Education Sciences, Vol. 15, Pages 650: A Comparative Analysis of AI Privacy Concerns in Higher Education: News Coverage in China and Western Countries
Education Sciences doi: 10.3390/educsci15060650
Authors:
Yujie Xue
Vinayagum Chinapah
Chang Zhu
This study examines how Chinese and Western news media covered artificial intelligence (AI) privacy issues in higher education from 2019 to 2024. News articles were retrieved from Nexis Uni. First, non-negative matrix factorization (NMF) was employed to identify core AI privacy topics in university teaching, administration, and research.

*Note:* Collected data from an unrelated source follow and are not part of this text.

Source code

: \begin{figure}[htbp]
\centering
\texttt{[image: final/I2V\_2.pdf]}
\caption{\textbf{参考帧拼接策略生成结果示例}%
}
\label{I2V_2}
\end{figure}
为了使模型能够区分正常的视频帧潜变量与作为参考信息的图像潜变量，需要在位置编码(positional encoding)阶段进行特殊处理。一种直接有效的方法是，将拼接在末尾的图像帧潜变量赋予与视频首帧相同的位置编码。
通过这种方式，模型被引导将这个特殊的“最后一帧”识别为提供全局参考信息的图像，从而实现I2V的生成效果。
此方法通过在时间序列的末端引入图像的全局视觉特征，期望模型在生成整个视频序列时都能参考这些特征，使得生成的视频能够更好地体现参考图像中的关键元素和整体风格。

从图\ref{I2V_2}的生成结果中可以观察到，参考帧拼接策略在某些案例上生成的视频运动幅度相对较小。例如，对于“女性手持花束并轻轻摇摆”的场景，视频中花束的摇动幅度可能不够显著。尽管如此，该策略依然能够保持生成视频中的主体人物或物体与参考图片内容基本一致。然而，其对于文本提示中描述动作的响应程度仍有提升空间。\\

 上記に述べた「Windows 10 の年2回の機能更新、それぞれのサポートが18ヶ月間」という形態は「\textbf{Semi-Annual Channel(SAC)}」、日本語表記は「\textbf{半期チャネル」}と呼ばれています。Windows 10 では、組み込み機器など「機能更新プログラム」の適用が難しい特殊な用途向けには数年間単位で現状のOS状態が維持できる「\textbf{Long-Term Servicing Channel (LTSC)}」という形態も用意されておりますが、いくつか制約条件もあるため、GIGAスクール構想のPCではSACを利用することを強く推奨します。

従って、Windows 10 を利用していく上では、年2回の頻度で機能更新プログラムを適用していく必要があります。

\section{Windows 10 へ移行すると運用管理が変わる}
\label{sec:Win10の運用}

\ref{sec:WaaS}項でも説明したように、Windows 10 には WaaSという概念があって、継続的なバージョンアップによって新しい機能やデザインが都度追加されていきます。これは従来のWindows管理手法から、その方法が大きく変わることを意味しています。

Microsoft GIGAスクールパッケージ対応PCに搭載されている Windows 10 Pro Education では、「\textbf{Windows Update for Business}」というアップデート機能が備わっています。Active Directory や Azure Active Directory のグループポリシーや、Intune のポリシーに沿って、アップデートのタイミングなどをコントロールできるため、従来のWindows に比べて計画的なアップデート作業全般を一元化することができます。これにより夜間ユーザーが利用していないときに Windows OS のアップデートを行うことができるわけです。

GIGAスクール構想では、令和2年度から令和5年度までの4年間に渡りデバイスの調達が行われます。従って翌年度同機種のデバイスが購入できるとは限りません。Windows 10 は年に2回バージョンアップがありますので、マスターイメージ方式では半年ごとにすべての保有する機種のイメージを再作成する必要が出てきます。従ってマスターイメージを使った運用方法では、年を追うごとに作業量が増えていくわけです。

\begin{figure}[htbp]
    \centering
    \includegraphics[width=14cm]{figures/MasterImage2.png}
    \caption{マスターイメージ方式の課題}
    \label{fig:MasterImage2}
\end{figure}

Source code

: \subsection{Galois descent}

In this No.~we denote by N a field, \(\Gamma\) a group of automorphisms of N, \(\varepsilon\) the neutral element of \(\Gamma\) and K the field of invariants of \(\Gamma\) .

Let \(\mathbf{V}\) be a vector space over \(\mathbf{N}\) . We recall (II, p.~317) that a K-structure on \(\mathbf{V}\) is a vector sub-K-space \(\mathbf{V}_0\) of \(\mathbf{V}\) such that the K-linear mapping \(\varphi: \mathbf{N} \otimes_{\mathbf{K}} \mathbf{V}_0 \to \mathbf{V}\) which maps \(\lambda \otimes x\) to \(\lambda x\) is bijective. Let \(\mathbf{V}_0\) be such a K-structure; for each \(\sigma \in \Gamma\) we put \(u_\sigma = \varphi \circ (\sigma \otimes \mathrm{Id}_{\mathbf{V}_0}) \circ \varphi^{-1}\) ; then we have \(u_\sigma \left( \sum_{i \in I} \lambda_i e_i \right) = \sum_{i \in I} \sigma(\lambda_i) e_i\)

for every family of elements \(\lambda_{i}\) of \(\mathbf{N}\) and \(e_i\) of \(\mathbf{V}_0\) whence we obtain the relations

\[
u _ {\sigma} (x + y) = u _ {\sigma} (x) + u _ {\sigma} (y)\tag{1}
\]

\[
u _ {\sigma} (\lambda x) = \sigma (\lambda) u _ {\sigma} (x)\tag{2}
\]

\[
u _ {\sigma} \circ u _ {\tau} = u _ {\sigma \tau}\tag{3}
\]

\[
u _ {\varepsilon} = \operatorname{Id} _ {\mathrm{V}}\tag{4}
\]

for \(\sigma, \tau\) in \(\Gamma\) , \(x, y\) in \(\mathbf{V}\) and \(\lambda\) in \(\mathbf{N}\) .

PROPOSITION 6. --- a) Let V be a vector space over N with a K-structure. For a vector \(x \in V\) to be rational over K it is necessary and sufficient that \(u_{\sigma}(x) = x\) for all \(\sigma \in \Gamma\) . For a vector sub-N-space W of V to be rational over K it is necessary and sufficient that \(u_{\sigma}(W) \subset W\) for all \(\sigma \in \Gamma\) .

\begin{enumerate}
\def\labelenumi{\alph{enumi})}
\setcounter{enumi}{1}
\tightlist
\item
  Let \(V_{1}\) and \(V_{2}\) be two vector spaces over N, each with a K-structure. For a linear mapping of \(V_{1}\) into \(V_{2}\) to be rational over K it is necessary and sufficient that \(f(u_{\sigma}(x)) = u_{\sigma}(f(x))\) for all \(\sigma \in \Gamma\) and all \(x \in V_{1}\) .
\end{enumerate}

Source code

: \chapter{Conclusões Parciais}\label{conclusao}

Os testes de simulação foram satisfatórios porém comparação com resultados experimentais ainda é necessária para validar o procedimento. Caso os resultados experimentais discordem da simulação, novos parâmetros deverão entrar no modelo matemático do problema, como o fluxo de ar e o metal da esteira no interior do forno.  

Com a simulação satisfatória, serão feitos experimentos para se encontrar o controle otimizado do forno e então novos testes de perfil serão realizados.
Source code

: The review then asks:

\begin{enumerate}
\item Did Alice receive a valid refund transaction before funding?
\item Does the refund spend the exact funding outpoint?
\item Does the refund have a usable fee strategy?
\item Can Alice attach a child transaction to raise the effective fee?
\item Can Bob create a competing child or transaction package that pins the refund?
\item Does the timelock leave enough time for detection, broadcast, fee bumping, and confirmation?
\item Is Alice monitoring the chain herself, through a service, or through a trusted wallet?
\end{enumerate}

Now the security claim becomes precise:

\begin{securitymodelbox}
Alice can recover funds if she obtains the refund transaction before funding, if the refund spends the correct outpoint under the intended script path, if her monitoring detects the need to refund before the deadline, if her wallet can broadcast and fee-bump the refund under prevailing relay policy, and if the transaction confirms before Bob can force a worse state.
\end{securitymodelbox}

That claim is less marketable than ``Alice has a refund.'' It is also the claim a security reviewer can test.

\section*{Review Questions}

Next, a time trend analysis investigated how media attention shifted in relation to key events, including the COVID-19 pandemic and the emergence of generative AI. Finally, a sentiment analysis was conducted to compare the distribution of positive, negative, and neutral reporting. The findings indicate that AI-driven proctoring, student data security, and institutional governance are central concerns in both Chinese and English media. However, the focus and framing differ: some Western outlets highlight individual privacy rights and controversies in remote exam monitoring, while Chinese coverage more frequently addresses AI-driven educational innovation and policy support. The shift to remote education after 2020 and the rise of generative AI from 2023 onward have intensified discussions on AI privacy in higher education. The results offer a cross-cultural perspective for institutions seeking to reconcile the adoption of AI with robust privacy safeguards and provide a foundation for future data governance frameworks under diverse regulatory environments.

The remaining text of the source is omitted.